Он помолчал. К. прислушался, не идет ли Лени. С одной стороны, ему не хотелось, чтобы она вошла, – у него оставалось еще много вопросов, и было бы неприятно, застань она его за таким доверительным разговором с торговцем; с другой стороны, его сердило, что она, несмотря на его приход, так долго не покидает адвоката – гораздо дольше, чем нужно, чтобы поставить перед ним тарелку супа.
– Хорошо помню то время, – снова заговорил торговец, и К. навострил уши, – когда мой процесс был не длиннее вашего. На меня тогда работал только этот адвокат, но я был им не очень доволен.
Вот тут-то я все и узнаю, подумал К. и живо закивал, словно мог таким образом убедить торговца рассказать ему все, что стоило знать.
– Мой процесс, – продолжал торговец, – не двигался, хотя меня вызывали на допросы. Я всякий раз ходил, собирал документы, передал в суд всю мою деловую отчетность, в чем, как я потом узнал, не было никакой нужды, вечно бегал к адвокату, а он подавал всяческие ходатайства…
– Всяческие ходатайства? – переспросил К.
– Ну да, именно, – сказал торговец.
– Это для меня очень важно, – сказал К. – По моему делу он все еще работает над первым ходатайством. Он пока ничего не сделал. Теперь я понимаю, он мной постыдно пренебрегает.
– На то, что ходатайство еще не готово, могут быть разумные причины, – сказал торговец. – Кстати, как позже выяснилось, мои ходатайства не имели никакого смысла. Одно я даже прочитал – судейский чиновник сделал мне такое одолжение. Оно было совершенно бессодержательным, хоть и написано ученым языком.

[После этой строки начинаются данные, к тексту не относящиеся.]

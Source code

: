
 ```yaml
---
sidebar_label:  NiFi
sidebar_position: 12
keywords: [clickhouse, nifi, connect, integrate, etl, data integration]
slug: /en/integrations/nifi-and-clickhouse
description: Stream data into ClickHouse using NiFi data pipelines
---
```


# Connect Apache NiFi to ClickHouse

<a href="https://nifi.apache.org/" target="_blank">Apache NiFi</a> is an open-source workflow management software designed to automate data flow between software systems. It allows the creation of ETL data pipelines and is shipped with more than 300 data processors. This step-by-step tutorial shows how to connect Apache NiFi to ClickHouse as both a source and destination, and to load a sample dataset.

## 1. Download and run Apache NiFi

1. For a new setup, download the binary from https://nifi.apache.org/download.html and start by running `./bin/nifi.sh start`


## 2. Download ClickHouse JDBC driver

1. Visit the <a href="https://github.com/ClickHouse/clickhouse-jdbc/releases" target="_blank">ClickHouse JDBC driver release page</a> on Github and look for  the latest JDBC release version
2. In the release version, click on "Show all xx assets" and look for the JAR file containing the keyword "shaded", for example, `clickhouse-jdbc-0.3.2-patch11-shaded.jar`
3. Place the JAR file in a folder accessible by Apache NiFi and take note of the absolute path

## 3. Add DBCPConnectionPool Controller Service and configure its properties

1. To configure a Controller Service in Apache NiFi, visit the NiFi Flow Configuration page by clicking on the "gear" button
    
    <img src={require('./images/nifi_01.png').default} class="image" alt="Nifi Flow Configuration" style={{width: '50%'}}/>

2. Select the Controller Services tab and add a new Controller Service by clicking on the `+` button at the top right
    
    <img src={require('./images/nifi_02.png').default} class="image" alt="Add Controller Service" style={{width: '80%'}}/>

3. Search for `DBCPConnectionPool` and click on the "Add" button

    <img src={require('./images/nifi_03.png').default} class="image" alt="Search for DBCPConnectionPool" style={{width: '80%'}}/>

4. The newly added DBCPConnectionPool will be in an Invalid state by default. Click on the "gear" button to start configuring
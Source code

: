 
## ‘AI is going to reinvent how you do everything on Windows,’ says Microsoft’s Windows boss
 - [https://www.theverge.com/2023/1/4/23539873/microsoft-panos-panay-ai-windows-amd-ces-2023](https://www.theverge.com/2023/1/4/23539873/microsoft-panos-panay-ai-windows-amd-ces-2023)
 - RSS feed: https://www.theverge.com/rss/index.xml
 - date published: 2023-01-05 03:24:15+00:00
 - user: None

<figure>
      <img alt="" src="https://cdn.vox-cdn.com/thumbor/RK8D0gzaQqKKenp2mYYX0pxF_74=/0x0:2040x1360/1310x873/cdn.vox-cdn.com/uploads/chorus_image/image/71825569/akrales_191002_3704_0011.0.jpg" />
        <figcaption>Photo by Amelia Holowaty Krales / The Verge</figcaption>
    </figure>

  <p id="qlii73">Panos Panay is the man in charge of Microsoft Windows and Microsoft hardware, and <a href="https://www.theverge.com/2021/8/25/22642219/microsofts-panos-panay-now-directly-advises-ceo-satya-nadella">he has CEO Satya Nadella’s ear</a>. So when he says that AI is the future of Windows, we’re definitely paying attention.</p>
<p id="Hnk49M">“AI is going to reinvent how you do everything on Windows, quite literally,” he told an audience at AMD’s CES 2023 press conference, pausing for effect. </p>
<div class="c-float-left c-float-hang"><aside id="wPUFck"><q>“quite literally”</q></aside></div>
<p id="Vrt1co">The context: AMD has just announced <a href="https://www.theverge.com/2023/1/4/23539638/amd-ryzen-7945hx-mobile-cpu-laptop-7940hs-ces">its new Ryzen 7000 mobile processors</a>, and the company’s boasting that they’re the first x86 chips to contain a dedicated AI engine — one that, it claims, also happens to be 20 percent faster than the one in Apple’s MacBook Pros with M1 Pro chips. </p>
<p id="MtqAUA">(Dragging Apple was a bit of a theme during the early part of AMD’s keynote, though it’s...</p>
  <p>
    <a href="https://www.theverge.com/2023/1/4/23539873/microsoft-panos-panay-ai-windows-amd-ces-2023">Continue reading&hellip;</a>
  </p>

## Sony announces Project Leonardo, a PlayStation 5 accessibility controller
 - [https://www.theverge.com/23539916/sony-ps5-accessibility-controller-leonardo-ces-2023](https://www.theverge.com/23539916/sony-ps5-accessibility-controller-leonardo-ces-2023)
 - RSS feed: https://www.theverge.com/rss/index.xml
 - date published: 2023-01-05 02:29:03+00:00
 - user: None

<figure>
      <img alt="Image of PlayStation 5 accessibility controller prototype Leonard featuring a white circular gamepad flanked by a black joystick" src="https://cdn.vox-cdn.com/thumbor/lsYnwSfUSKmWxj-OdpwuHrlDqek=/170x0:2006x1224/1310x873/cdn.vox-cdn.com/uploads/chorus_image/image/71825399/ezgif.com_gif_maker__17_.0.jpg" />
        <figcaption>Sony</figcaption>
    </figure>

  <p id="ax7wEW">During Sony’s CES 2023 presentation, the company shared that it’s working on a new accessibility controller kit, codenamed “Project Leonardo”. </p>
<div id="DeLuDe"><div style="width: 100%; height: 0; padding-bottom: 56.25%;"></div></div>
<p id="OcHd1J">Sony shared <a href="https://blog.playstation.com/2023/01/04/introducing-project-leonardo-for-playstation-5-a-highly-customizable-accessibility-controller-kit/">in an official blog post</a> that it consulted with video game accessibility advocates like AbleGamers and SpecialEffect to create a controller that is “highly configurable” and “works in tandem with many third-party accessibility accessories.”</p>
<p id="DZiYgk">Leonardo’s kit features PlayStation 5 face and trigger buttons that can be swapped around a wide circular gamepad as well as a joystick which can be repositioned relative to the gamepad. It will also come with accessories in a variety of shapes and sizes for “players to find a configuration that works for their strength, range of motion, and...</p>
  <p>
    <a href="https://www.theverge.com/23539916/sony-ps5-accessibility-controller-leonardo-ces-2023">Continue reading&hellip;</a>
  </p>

Сперва много по-латыни, тут я ничего не понял, потом общие призывы к суду, потом лесть в адрес одного чиновника, хоть и не названного по имени, но посвященные должны были угадать, о ком речь, потом похвальбы адвоката и прямо-таки собачьи, самоуничижительные выражения почтения к суду, наконец, ссылки на прежние случаи, чем-то якобы похожие на мой. Впрочем, эти ссылки, насколько я мог понять, были очень тщательно проработаны. Ничего не хочу сказать о работе адвоката – я ведь видел только одно ходатайство из многих, но в любом случае – и об этом я сейчас расскажу подробнее – я не видел, чтобы мой процесс как-то продвигался.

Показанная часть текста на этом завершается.